Readers wishing to know the outcome of the dispute can read the
judgment in the full trial [2004] EWCH 244 (Comm). In
short, the Judge found for World Online. He decided that a key
letter which I-Way relied upon was not in fact sent and had been
prepared some time after its date. All of this meant that a point
raised in the summary judgment hearing did not have to be decided.
That point nevertheless remains of considerable interest in the
context of IT contracts. As part of its summary judgment
application World Online had relied on a clause in the contract
which stated:
"… no addition, amendment or modification
of this Agreement shall be effective unless it is in writing and
signed by and on behalf of both parties."
Judgment
At first instance HHJ Mitting ruled that World Online's summary
judgment application failed. There was an issue to be tried between
the parties as to the alleged variation. This would involve trial
of issues of fact to establish what was said, done and written
about any rebate increase. It would also involve an issue of law:
whether the parties could by agreement or conduct vary the
requirement for strict compliance with the contractual variation
clause.
The Court of Appeal agreed with the Judge. The Court found that
there was no binding authority on the point, and thus no authority
upon which to conclude that I-Way's arguments had no prospects of
success at the summary judgment stage. As the Court of Appeal said,
each side put forward a compelling proposition. World Online said
that to ignore the contractual clause would render the clause and
any clause like it worthless. I-Way said that the parties' ability
to vary the relevant clause was a matter of freedom of contract.
Faced with these two arguments there was undoubtedly an issue to be
tried. As it turned out, the trial Judge was able to resolve
matters without reaching a conclusion on this point.
Commentary
Clauses seeking to prescribe how variations will be dealt with
are common in IT contracts. It is also common that parties do not
follow the prescribed process or formalities in practice. Where
does this leave them? At present there is no clear authority on the
subject.
Some commentators suggest that there is no reason why
prescriptive variation clauses should not have effect. If this is
how the parties have agreed that their behaviour will be governed,
why should that stipulation be ignored? These commentators say that
the law has other principles with which to determine the effect of
non-compliance, such as the principles of waiver and estoppel. So
for example if a party's conduct suggests he will not rely on his
contractual rights but will accept performance in some other,
different way, that party may then be precluded from going back to
its original rights on the basis that he has waived his right to
rely on those original rights, alternatively he is estopped from
doing so.
There are, however, problems with this approach. It may work to
protect a party from aggressive action. For example, where the
supplier has "informally" been given more time to perform, waiver
or estoppel might prevent the customer from reverting to the
original position without notice, or at all in some cases. But
these principles work less well when a party is seeming to enforce
a positive variation in his favour, such as in the instant case
where I-Way was seeking an additional payment. In such
circumstances, if the contractual provisions limiting variation are
effective, a party in I-Way's position would probably have to rely
on the concept of promissory estoppel, a somewhat undeveloped and
uncertain area of the law.
There is another problem with this approach. As well as seeking
to restrict variation, many IT contracts also contain a "no waiver"

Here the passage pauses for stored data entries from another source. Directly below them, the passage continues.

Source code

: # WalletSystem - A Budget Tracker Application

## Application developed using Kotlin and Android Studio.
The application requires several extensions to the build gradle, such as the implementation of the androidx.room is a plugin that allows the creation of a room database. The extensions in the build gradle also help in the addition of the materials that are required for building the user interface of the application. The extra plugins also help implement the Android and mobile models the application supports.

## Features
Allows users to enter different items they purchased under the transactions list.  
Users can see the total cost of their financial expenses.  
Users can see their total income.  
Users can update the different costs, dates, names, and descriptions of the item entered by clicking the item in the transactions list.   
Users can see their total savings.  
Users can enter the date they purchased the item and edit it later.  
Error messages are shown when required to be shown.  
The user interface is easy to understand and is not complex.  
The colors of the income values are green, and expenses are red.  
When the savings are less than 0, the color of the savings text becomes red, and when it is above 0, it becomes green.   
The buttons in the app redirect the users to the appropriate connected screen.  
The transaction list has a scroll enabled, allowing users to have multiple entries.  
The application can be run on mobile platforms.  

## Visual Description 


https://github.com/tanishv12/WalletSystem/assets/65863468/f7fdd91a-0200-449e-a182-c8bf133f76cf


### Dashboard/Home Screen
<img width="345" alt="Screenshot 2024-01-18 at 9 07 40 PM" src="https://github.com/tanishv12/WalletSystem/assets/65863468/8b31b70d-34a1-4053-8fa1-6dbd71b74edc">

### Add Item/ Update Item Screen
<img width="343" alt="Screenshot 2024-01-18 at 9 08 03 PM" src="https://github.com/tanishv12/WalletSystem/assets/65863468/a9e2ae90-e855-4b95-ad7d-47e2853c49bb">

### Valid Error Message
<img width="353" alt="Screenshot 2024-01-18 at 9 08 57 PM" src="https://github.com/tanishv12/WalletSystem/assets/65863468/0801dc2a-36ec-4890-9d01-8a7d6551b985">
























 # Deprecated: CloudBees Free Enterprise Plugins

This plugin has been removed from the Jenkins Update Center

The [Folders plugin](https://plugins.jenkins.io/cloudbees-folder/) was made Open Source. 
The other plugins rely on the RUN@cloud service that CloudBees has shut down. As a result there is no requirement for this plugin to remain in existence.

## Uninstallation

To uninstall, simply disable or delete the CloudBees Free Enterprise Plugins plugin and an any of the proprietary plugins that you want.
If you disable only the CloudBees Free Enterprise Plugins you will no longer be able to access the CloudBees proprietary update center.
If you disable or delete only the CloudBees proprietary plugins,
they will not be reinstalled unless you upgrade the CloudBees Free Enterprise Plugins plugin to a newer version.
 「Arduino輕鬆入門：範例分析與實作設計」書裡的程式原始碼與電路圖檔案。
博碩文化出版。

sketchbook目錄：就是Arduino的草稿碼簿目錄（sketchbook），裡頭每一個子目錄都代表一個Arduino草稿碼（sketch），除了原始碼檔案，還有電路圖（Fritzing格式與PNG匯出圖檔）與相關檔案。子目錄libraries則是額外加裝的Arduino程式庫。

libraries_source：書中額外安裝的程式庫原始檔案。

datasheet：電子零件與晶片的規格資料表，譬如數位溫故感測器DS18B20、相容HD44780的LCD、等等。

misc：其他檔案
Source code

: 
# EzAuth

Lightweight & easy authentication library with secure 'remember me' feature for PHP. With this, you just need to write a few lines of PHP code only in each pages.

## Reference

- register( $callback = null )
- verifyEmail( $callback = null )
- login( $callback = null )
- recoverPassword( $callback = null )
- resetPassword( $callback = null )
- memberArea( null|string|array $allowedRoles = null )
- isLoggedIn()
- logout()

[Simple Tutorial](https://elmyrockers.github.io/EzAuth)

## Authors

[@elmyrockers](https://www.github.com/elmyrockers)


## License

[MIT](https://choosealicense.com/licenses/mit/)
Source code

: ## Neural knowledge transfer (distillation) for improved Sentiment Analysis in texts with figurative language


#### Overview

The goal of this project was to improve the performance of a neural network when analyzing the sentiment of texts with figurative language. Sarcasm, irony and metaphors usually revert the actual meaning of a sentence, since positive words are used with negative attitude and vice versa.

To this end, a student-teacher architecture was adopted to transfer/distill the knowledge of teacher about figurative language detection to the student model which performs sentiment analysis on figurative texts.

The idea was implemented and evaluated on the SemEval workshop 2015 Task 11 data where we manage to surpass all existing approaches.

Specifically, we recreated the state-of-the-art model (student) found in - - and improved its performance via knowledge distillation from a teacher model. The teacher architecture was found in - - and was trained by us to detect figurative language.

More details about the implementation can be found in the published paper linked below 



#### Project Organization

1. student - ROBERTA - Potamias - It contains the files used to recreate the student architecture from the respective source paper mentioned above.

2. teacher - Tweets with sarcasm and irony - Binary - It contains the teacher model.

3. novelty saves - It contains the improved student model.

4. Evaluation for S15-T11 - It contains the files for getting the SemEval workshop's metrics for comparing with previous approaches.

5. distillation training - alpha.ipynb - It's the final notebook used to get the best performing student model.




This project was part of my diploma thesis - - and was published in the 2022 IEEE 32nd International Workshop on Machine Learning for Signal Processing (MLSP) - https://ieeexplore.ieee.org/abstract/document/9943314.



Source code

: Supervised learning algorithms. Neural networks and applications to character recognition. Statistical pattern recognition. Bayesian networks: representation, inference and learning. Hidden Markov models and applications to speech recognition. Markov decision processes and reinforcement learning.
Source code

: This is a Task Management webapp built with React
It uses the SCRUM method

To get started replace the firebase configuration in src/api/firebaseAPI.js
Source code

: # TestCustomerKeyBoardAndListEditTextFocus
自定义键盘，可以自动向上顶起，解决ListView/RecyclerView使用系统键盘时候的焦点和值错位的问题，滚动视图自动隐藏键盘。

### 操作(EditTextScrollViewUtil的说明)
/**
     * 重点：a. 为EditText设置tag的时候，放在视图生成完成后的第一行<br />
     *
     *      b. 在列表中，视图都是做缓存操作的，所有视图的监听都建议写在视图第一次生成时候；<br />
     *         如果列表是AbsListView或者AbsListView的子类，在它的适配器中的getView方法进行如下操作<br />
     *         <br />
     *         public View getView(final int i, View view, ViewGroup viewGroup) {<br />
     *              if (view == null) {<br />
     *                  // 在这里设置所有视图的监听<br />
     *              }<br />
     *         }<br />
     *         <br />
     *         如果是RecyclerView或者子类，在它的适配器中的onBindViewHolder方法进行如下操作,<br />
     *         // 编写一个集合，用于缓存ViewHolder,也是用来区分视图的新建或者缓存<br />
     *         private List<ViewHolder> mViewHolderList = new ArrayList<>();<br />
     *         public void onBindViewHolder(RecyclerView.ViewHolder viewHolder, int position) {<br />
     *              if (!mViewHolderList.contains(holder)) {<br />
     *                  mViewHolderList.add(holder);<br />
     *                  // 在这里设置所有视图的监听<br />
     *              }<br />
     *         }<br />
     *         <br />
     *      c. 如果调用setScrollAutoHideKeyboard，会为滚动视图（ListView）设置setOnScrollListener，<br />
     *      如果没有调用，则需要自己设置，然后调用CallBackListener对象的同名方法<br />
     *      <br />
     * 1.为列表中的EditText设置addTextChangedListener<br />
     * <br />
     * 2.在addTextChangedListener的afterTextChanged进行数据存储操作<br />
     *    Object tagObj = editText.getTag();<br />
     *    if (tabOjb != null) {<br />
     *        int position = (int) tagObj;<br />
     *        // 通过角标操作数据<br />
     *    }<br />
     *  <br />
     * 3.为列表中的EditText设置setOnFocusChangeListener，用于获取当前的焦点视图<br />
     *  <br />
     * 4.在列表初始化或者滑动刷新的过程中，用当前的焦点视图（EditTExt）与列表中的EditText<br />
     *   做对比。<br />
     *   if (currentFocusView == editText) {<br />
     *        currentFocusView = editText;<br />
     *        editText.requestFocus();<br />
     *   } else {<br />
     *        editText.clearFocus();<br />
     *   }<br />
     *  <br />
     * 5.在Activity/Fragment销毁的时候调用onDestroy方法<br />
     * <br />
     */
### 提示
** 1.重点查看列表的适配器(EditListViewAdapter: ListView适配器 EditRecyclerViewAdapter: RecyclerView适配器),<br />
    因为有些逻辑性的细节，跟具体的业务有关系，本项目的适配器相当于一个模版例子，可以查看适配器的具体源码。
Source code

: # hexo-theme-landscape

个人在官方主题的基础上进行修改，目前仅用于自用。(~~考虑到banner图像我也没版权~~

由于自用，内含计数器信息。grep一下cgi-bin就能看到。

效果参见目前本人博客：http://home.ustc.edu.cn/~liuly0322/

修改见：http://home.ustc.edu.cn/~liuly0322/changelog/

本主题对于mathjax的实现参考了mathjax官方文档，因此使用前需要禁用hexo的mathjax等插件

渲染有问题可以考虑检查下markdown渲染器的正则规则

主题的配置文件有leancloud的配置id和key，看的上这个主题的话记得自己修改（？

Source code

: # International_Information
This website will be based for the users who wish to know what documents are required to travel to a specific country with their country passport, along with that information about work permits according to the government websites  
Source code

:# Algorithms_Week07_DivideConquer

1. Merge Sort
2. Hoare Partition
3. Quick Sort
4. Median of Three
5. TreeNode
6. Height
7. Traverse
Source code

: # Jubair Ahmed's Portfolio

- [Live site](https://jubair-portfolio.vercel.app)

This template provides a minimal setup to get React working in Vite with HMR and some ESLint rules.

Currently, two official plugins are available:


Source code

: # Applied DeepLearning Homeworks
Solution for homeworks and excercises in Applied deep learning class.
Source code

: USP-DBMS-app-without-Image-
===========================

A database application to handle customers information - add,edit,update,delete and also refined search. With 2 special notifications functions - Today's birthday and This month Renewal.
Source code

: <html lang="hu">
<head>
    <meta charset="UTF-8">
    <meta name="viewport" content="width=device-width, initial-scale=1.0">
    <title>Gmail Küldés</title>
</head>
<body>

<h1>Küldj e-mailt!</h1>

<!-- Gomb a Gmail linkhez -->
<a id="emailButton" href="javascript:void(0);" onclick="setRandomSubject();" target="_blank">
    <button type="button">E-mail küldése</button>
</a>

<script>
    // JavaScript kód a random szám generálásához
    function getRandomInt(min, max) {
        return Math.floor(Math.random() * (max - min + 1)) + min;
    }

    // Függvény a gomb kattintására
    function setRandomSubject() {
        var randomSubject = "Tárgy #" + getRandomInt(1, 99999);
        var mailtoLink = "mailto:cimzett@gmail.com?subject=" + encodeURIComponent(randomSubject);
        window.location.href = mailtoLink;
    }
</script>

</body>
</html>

provision. This makes things even less clear by raising conceptual
questions about whether it is possible to waive by conduct a
non-waiver clause. All of this leads some other commentators to
question the value of such clauses. Their view is that it is
perfectly possible to vary a contract orally even if the original
contract calls for written variations. These commentators say that
it is a straightforward matter of freedom of contract.
The Court of Appeal has confirmed that the point remains
unresolved. If there is at some point a ruling on this issue, it
may well turn on the drafting of the clause in question, and the
conduct of the parties.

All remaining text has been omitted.